Viene applicato, invece. Malati e persone appena operate vengono messi fuori dagli ospedali in due-tre giorni: magari da un punto di vista medico è una cosa possibile, ma l’ambiente domestico può presentare (presenta, di solito) inconvenienti non trascurabili. Gli uffici pubblici, nonostante Brunetta, impongono attese superlunghe, esasperanti: gli impiegati sono troppo pochi. Non parliamo degli aeroporti: il taglio del personale li ha trasformati in un inferno caotico che spaventa turisti e italiani; e pure le ferrovie non scherzano, come la scuola.
Tutto inutile, tra l’altro: i conti pubblici e aziendali vanno comunque male, i risparmi sulla pelle della gente servono poco. Si capisce che da noi possono esserci state invenzioni e distribuzioni di posti di lavoro per motivi clientelari, che a volte la quantità dei personale è discutibile. Si capisce che si cerchi di ovviare a un simile inconveniente. Ma non si può eleggere questo a unico criterio, a spese di bambini, malati, lavoratori, turisti e viaggiatori. Il bilancio in pari, come dice il Papa, non è una divinità da venerare, è un risultato da ottenere razionalmente, una necessità che non ci faccia diventare un Paese mediorientale di fame, ignoranza e caos, una prova di capacità manageriale e organizzativa.

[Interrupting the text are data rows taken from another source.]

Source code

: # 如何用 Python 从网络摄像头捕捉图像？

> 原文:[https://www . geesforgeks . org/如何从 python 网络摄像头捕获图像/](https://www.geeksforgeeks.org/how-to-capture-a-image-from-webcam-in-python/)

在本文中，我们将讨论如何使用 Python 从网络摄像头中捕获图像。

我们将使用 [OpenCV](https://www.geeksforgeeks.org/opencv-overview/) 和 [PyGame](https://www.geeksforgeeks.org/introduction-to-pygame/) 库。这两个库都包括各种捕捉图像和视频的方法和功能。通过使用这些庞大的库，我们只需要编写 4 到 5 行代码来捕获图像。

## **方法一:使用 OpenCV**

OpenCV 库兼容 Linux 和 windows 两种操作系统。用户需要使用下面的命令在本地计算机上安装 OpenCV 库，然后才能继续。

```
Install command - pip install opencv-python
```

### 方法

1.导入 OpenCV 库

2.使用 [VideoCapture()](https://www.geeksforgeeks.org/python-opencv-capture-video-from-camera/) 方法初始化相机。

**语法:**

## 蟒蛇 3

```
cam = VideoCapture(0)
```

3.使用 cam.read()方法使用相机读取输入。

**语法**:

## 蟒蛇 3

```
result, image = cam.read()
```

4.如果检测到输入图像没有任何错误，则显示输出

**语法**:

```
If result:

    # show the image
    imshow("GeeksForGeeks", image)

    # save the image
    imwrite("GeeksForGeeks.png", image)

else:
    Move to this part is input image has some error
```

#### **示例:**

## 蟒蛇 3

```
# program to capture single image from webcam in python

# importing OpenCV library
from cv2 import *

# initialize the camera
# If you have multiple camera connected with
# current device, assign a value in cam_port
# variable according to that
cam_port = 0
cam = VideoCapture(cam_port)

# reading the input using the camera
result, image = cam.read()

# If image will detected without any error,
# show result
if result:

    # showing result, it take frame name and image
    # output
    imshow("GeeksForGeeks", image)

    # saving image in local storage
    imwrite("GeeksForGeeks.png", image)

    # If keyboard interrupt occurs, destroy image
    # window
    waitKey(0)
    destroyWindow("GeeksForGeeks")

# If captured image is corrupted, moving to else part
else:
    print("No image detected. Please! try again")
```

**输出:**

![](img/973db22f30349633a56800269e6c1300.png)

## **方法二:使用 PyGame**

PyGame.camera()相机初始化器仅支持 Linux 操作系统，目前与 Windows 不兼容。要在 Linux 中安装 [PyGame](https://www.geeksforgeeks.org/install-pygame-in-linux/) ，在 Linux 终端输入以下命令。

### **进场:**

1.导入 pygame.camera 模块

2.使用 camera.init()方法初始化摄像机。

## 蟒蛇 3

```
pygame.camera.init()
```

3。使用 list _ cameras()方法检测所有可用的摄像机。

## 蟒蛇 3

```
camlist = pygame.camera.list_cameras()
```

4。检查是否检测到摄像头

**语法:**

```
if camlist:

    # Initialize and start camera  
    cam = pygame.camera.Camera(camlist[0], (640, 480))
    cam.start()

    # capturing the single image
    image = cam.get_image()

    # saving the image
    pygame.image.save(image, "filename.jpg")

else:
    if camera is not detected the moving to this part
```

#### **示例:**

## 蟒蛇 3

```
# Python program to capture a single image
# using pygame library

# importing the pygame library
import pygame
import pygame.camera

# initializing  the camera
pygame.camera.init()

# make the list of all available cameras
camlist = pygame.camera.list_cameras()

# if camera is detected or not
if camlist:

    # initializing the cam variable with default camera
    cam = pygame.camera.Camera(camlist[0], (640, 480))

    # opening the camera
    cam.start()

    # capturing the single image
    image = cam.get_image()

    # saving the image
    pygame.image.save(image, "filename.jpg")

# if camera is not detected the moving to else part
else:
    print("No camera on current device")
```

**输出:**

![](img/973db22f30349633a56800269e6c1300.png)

Ma se elimini i lavoratori, tagli le spese e basta, dove sta l’abilità? Semplicemente fai pagare gli errori ai cittadini, rischiando che i piccoli restino somari, che i malati muoiano e che gli inglesi non si facciano più vedere. È rischioso pure per i dirigenti: si sa che se le cose non vanno il sistema adotta l’unica risorsa di sostituire il responsabile del settore, e non si sa più per chi suona la campana.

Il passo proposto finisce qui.